The settlement resolves a complaint filed with the Department of Education's Office of Civil Rights and the Department of Justice that students had been incorrectly identified as fluent in English over the past five school years or prematurely moved out of the language assistance program.
"All students are entitled to equal opportunities, and this resolution will help to make sure Arizona students receive the education they deserve," Russlynn Ali, Assistant Secretary for the Office for Civil Rights at the Department of Education, said in a statement announcing a settlement in the case.
The agreement comes as Arizona is at loggerheads with the administration of President Barack Obama over the Mexican border state's treatment of illegal immigrants within state borders, estimated to number around 360,000.

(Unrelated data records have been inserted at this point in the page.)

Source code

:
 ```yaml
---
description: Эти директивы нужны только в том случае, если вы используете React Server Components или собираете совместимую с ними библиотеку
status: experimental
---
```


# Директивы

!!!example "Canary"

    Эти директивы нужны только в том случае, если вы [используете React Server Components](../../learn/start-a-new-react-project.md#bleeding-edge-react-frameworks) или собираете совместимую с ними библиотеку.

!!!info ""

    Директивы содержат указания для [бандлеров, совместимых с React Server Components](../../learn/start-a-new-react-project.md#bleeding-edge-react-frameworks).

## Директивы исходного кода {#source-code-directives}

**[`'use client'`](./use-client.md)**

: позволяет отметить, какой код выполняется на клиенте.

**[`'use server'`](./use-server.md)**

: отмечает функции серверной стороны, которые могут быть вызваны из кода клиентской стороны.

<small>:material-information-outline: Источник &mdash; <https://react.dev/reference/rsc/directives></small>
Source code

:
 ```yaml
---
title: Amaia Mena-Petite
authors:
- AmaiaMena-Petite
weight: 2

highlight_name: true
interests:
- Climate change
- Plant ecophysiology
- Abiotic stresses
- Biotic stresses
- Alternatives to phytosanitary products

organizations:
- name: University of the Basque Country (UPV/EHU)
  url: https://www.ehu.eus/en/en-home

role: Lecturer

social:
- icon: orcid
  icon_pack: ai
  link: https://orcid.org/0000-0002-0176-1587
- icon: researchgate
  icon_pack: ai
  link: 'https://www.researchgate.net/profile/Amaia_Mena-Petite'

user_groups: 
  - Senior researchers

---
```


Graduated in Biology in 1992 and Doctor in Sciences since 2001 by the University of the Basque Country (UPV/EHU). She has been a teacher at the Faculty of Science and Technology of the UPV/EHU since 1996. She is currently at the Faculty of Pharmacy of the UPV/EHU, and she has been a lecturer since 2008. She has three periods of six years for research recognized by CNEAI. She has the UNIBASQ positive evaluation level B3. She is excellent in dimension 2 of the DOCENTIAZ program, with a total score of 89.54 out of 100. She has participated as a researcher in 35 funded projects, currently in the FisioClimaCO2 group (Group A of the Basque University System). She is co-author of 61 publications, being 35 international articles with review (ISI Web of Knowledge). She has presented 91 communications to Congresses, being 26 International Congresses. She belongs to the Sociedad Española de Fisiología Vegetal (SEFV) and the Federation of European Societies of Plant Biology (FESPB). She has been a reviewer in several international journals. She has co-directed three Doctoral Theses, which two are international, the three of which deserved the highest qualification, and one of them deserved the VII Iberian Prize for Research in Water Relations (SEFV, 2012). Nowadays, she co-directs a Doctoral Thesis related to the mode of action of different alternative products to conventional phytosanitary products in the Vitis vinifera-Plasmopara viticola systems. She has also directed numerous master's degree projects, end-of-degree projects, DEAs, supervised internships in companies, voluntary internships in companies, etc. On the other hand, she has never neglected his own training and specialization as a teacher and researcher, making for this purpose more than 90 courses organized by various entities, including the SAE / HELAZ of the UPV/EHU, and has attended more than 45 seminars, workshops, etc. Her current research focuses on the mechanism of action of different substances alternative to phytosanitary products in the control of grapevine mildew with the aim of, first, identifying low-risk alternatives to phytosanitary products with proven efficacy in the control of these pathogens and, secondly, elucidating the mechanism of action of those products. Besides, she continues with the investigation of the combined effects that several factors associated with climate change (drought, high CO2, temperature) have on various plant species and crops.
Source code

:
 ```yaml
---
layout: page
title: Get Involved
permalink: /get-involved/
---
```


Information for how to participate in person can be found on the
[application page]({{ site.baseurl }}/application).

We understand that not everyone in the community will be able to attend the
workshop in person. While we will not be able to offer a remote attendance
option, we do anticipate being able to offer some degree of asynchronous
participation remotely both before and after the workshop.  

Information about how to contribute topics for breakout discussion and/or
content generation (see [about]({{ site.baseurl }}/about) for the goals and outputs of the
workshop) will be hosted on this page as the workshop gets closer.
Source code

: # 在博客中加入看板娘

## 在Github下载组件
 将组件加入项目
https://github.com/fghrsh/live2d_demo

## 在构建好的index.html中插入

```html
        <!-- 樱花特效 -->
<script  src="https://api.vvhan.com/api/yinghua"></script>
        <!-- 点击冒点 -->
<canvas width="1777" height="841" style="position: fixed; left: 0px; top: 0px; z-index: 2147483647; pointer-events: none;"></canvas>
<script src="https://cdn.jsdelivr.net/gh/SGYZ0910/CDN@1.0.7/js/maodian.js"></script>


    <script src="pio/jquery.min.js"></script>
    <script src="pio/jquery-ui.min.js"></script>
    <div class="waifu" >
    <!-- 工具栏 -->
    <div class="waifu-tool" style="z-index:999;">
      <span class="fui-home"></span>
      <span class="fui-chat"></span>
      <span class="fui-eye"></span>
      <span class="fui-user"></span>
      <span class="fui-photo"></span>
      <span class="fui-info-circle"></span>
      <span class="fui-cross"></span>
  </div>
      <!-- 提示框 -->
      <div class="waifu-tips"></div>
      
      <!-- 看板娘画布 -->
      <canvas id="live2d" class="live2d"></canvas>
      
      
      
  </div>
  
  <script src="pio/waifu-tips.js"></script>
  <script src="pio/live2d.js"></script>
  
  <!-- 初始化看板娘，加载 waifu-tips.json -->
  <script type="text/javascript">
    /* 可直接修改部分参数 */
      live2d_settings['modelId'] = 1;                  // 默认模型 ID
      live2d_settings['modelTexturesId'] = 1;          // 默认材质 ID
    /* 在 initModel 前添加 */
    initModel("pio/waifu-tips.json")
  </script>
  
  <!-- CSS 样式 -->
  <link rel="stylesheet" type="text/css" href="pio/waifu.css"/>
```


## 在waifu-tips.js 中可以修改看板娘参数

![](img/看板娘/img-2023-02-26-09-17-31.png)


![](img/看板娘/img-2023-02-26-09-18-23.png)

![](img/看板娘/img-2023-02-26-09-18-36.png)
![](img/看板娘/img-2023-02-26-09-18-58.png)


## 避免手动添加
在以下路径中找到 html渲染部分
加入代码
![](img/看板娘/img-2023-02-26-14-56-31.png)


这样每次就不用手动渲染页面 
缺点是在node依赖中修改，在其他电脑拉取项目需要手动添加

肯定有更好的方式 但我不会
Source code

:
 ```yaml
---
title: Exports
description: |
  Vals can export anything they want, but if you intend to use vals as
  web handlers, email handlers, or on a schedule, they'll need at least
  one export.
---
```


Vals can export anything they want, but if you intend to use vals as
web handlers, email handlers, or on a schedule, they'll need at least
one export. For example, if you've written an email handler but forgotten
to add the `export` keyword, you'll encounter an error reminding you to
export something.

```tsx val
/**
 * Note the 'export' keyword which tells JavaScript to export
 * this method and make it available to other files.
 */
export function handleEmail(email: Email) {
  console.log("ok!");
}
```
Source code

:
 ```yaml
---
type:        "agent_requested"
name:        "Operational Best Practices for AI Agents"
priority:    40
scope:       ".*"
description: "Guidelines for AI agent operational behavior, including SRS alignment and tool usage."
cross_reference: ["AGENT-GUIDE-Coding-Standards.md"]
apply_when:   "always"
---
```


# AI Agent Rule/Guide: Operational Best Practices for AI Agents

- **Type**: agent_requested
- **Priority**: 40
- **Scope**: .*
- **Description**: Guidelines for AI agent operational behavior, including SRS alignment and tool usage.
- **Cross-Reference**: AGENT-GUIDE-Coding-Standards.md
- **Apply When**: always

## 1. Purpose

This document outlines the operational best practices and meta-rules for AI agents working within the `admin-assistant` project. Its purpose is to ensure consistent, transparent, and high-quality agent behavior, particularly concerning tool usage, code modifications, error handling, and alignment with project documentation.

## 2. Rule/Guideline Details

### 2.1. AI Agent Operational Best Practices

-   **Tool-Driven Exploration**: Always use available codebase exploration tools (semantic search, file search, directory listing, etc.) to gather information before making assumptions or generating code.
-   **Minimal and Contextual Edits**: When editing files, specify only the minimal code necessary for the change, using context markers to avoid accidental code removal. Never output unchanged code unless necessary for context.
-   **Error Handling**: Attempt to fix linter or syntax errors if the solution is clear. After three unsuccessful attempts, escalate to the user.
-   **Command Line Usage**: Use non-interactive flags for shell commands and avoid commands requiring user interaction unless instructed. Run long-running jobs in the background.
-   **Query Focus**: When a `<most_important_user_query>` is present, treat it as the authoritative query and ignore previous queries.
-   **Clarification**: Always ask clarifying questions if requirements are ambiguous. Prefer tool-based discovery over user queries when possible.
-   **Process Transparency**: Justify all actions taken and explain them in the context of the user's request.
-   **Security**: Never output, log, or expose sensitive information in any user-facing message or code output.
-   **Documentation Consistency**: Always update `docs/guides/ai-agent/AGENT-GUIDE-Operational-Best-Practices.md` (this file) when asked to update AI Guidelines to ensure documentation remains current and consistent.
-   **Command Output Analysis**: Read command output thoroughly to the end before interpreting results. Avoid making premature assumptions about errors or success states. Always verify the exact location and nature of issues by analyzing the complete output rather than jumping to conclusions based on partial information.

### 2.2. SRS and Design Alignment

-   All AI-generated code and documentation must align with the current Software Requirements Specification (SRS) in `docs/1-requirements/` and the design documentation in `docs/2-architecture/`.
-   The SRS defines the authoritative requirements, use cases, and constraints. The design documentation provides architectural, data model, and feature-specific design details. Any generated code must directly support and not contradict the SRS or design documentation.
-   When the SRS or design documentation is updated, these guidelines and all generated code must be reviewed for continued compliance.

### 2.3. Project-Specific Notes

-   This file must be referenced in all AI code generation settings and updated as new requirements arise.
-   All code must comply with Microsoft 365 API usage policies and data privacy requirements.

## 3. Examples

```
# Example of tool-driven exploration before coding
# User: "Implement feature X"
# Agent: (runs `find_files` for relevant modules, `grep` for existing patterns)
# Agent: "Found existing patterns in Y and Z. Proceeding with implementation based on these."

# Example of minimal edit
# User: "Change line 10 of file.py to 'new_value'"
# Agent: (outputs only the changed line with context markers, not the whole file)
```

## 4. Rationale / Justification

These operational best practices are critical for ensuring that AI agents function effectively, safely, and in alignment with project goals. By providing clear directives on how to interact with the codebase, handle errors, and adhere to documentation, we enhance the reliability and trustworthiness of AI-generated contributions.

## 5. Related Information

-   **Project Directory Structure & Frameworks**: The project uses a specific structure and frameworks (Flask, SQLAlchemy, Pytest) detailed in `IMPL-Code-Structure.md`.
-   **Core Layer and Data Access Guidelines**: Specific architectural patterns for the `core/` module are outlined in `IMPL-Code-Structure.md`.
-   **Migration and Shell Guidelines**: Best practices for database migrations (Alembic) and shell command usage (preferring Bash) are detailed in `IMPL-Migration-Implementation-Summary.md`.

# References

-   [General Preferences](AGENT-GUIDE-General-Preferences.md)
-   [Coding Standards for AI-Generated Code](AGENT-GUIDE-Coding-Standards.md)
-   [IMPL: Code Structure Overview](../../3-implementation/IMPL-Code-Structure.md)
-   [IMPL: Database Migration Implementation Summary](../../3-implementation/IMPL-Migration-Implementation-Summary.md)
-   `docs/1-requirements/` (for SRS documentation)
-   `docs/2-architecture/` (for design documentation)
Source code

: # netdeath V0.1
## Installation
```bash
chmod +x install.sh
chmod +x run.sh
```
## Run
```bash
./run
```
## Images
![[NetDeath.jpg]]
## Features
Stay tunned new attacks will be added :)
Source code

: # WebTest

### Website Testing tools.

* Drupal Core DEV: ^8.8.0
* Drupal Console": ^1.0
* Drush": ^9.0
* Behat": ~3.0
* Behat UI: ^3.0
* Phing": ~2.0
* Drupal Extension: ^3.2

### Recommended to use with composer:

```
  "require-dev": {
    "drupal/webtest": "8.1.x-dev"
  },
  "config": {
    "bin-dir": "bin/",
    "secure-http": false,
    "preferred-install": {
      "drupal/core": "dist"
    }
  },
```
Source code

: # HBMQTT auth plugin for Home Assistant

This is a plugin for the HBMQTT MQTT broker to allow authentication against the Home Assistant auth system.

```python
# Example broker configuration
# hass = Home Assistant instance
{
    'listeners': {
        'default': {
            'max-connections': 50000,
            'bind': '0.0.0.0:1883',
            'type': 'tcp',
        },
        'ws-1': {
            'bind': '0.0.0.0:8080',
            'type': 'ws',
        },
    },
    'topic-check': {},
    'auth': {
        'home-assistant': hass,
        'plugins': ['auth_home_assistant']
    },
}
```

Nearly a third of the state's population of 6.5 million are Hispanic, and a language other than English is spoken in just over a quarter - 27 percent - of homes, according to U.S. Census Bureau figures for 2010.
The education department said nearly 1.1 million students were currently in school in the state, of whom 70,027 were enrolled in the English Language Learner program this year.
Arizona Superintendent of Public Instruction John Huppenthal called the Justice Department's description of the settlement as an enforcement action unfortunate, disputing assertions that the state had incorrectly identified the English capabilities of the students.
"In an effort to resolve this matter expediently, the department agreed to participate in this voluntary process in order to get back to the business of delivering all of Arizona's students the best education possible," Huppenthal said in a statement.
In addition to being required to offer more services to the students, the settlement requires Arizona to develop proficiency criteria to accurately identify students who need English language help and to graduate them from the ELL program.
Arizona was thrust into the spotlight in June when the U.S. Supreme Court upheld a controversial "show-your-papers" provision that requires police to check the status of people they stop and suspect are in the country illegally.
The provision is part of a crackdown on illegal immigration signed in 2010 by Republican Governor Jan Brewer that backers said was needed because of the failure of the federal government to secure the porous border with Mexico. Opponents have slammed the law as a mandate for racial profiling.
Earlier this month Brewer again clashed with the White House over an order barring illegal immigrants who qualify for temporary legal status in the United States from receiving any state or local public benefits.
The action was a response to relaxed deportation rules issued by the Obama administration that came into effect on August 15 and was not connected to the settlement announced Friday, an education department spokeswoman said.